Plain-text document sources
**********

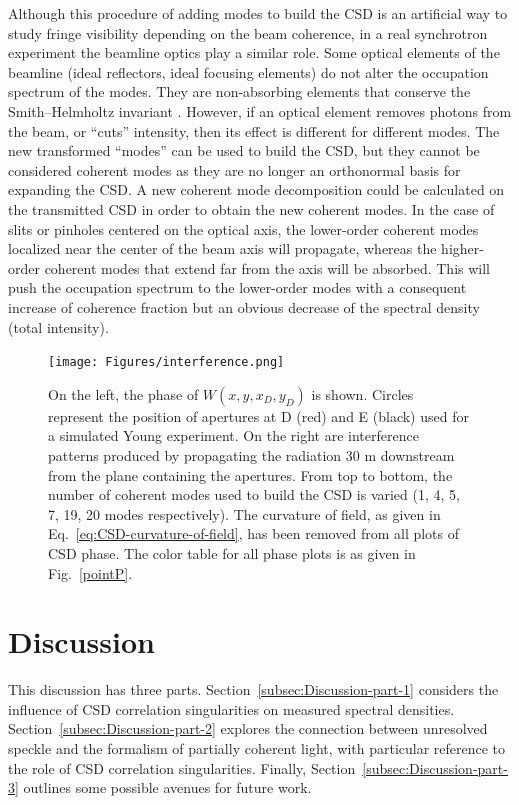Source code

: \documentclass[%
 reprint,
 amsmath,amssymb,
 aps,
]{revtex4-1}
\begin{document}
Although this procedure of adding modes to build the CSD is an artificial way to study fringe visibility depending on the beam coherence, in a real synchrotron experiment the beamline optics play a similar role. Some optical elements of the beamline (ideal reflectors, ideal focusing elements) do not alter the occupation spectrum of the modes. They are non-absorbing elements that conserve the Smith--Helmholtz invariant \cite{BornWolf}. However, if an optical element removes photons from the beam, or ``cuts'' intensity, then its effect is different for different modes. The new transformed ``modes'' can be used to build the CSD, but they cannot be considered coherent modes as they are no longer an orthonormal basis for expanding the CSD. A new coherent mode decomposition could be calculated on the transmitted CSD in order to obtain the new coherent modes. In the case of slits or pinholes centered on the optical axis, the lower-order coherent modes localized near the center of the beam axis will propagate, whereas the higher-order coherent modes that extend far from the axis will be absorbed. This will push the occupation spectrum to the lower-order modes with a consequent increase of coherence fraction but an obvious decrease of the spectral density (total intensity).     

\begin{figure}
\texttt{[image: Figures/interference.png]}
\caption{On the left, the phase of $W(x,y,x_{D},y_{D})$ is shown. Circles represent the position of apertures at D (red) and E (black) used for a simulated Young experiment. On the right are interference patterns
produced by propagating the radiation 30 m downstream from the plane containing the apertures. From top to bottom, the number of coherent modes used to build the CSD is varied (1, 4, 5, 7, 19, 20 modes respectively). The curvature of field, as given in Eq.~\ref{eq:CSD-curvature-of-field}, has been removed from all plots of CSD phase. The color table for all phase plots is as given in Fig.~\ref{pointP}.}
\label{young}
\end{figure}

\section{Discussion}

This discussion has three parts.  Section~\ref{subsec:Discussion-part-1} considers the influence of CSD correlation singularities on measured spectral densities.  Section~\ref{subsec:Discussion-part-2} explores the connection between unresolved speckle and the formalism of partially coherent light, with particular reference to the role of CSD correlation singularities.  Finally, Section~\ref{subsec:Discussion-part-3} outlines some possible avenues for future work.  
\end{document}
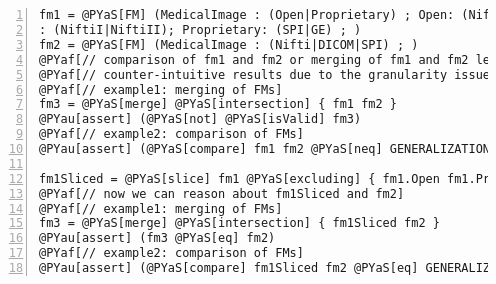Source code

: \documentclass{article}
\begin{document}
\section*{}

\begin{Verbatim}[commandchars=@\[\],numbers=left,firstnumber=1,stepnumber=1]
fm1 = @PYaS[FM] (MedicalImage : (Open|Proprietary) ; Open: (Nifti|DICOM); Nifti
: (NiftiI|NiftiII); Proprietary: (SPI|GE) ; )
fm2 = @PYaS[FM] (MedicalImage : (Nifti|DICOM|SPI) ; )
@PYaf[// comparison of fm1 and fm2 or merging of fm1 and fm2 lead to ]
@PYaf[// counter-intuitive results due to the granularity issue.]
@PYaf[// example1: merging of FMs]
fm3 = @PYaS[merge] @PYaS[intersection] { fm1 fm2 }
@PYau[assert] (@PYaS[not] @PYaS[isValid] fm3)
@PYaf[// example2: comparison of FMs]
@PYau[assert] (@PYaS[compare] fm1 fm2 @PYaS[neq] GENERALIZATION)

fm1Sliced = @PYaS[slice] fm1 @PYaS[excluding] { fm1.Open fm1.Proprietary fm1.NiftiI fm1.NiftiII }
@PYaf[// now we can reason about fm1Sliced and fm2]
@PYaf[// example1: merging of FMs]
fm3 = @PYaS[merge] @PYaS[intersection] { fm1Sliced fm2 }
@PYau[assert] (fm3 @PYaS[eq] fm2)
@PYaf[// example2: comparison of FMs]
@PYau[assert] (@PYaS[compare] fm1Sliced fm2 @PYaS[eq] GENERALIZATION)
\end{Verbatim}
\end{document}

**********

### Exercise directions
Gather from the records above every line containing the string "PYaf".

### Task result
@PYaf[// comparison of fm1 and fm2 or merging of fm1 and fm2 lead to ]
@PYaf[// counter-intuitive results due to the granularity issue.]
@PYaf[// example1: merging of FMs]
@PYaf[// example2: comparison of FMs]
@PYaf[// now we can reason about fm1Sliced and fm2]
@PYaf[// example1: merging of FMs]
@PYaf[// example2: comparison of FMs]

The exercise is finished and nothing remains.